Suppose G is a planar graph embedded into the plane. The graph divides the plane into regions. Let us say that two regions are *adjoint* if they have a common edge. Question:

(Q) Is it possible to colour the regions using four colours such that any adjoint regions have different colours? (Each region must be coloured into one of the four colours.)

This is often formulated in terms of a map and countries which was the original motivation to study this problem. I did not specify above whether the graph G is finite or infinite. In fact we will prove a theorem connecting these two:

**Theorem.** If the answer to (Q) is yes for all finite graphs G, then it is yes for all infinite graphs G.

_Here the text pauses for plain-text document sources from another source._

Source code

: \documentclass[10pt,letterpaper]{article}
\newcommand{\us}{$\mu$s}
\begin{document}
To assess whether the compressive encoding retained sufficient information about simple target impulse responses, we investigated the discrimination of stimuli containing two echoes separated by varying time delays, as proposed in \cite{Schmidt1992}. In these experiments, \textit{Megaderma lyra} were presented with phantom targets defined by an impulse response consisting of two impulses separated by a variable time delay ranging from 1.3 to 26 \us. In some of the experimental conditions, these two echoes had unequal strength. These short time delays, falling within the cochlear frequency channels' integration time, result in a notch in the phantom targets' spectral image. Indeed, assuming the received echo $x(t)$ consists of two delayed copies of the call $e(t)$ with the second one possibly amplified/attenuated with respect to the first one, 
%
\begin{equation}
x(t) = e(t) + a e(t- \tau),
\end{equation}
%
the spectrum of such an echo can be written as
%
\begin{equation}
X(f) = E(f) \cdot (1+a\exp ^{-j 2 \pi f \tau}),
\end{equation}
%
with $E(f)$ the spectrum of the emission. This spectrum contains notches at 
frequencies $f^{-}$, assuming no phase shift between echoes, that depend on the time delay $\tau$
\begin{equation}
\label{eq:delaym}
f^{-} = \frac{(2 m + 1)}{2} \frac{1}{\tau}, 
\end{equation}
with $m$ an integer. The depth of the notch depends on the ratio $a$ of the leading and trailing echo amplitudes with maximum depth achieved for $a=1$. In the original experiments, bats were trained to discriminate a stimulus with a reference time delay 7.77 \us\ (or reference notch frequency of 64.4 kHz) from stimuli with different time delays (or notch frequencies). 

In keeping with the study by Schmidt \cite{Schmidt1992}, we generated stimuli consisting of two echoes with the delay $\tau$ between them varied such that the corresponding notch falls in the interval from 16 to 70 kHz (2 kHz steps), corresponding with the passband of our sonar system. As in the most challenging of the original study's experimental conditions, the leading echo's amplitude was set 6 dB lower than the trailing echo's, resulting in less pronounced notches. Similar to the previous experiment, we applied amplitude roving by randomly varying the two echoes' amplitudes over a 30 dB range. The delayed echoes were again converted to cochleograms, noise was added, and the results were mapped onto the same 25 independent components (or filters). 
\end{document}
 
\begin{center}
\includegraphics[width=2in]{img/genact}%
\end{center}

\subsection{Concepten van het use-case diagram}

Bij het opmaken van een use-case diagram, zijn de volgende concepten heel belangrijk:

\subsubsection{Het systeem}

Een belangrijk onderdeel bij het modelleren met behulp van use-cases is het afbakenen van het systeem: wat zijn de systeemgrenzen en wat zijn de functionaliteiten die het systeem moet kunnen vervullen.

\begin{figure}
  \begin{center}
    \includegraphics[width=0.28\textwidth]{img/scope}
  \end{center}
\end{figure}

In the proof we will use Compactness Theorem for propositional calculus see this post. Some times Compactness Theorem is used to deduce something about finite objects from knowing something about infinite objects. Some times the other way around. Here we have an example of the latter usage.

There are of course restrictions on what we mean by an infinite planar graph and its embeddings into the plane: by these we mean *a countable* graph which is embedded into the plane such that each region has finite area which is at least 1.

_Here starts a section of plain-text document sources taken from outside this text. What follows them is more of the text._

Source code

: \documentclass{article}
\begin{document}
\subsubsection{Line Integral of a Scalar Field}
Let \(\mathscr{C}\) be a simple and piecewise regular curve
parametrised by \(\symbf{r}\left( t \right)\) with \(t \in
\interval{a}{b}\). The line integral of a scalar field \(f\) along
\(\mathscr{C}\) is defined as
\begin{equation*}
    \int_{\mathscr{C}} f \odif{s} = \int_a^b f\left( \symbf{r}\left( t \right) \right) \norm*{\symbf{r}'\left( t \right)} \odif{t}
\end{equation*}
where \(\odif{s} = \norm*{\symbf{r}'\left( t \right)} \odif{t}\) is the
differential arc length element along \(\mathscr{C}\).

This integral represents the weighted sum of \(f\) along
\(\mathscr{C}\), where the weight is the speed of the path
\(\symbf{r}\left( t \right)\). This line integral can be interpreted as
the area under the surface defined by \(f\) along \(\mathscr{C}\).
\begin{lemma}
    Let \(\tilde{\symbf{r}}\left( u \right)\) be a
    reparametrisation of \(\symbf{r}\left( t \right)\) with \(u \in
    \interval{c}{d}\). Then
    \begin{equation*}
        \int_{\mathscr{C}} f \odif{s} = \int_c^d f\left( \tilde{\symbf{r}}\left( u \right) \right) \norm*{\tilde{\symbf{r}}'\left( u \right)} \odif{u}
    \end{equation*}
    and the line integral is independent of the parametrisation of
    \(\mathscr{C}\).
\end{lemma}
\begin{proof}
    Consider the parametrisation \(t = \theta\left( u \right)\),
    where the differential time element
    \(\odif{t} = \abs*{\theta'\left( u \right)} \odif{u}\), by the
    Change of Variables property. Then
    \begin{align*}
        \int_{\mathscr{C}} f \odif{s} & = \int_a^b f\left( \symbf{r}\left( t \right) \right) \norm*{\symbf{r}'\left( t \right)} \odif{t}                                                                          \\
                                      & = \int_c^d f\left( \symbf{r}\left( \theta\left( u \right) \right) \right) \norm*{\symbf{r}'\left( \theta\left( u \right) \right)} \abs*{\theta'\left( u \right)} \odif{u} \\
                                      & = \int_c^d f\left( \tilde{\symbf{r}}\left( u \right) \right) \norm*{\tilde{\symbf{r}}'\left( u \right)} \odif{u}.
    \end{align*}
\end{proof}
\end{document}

So let us suppose that the answer to (Q) is yes for all finite graphs and let G be an infinite (countable) graph embedded into the plane, and let us show that it is 4-colourable. Let us enumerate the regions [tex]A_0,A_1,A_2,\dots[/tex]. Let us have proposition symbols [tex]p_{n,k}[/tex] for each [tex]n\in\mathbb{N}[/tex] and [tex]k\in\{0,1,2,3\}[/tex]. n is for regions and k is for colours. Let T be the following theory.

for all [tex]n\in \mathbb{N}[/tex] there is [tex]k\in \{0,1,2,3\}[/tex] such that [tex]p_{n,k}\in T[/tex] (at least one colour for a region)

for all [tex]k\in \{0,1,2,3\}[/tex] and all [tex]i\in \{0,1,2,3\}\setminus \{k\}[/tex], [tex](p_{n,k}\rightarrow \lnot p_{n,i})\in T[/tex], (at most one colour for a region)

if [tex]A_n[/tex] and [tex]A_m[/tex] are adjoint, then for all [tex]k\in \{0,1,2,3\}, (p_{n,k}\rightarrow \lnot p_{m,k})[/tex] (adjoint regions have different colours)

Clearly if we show that T is consistent, then there is a four-colouring of G (just colour the region [tex]A_n[/tex] by the unique colour *k* such that [tex]p_{n,k}\in T[/tex]). By the Compactness Theorem it is sufficient to show that all finite subsets of T are consistent. But this follows from the assumption that every finite graph is four-colourable!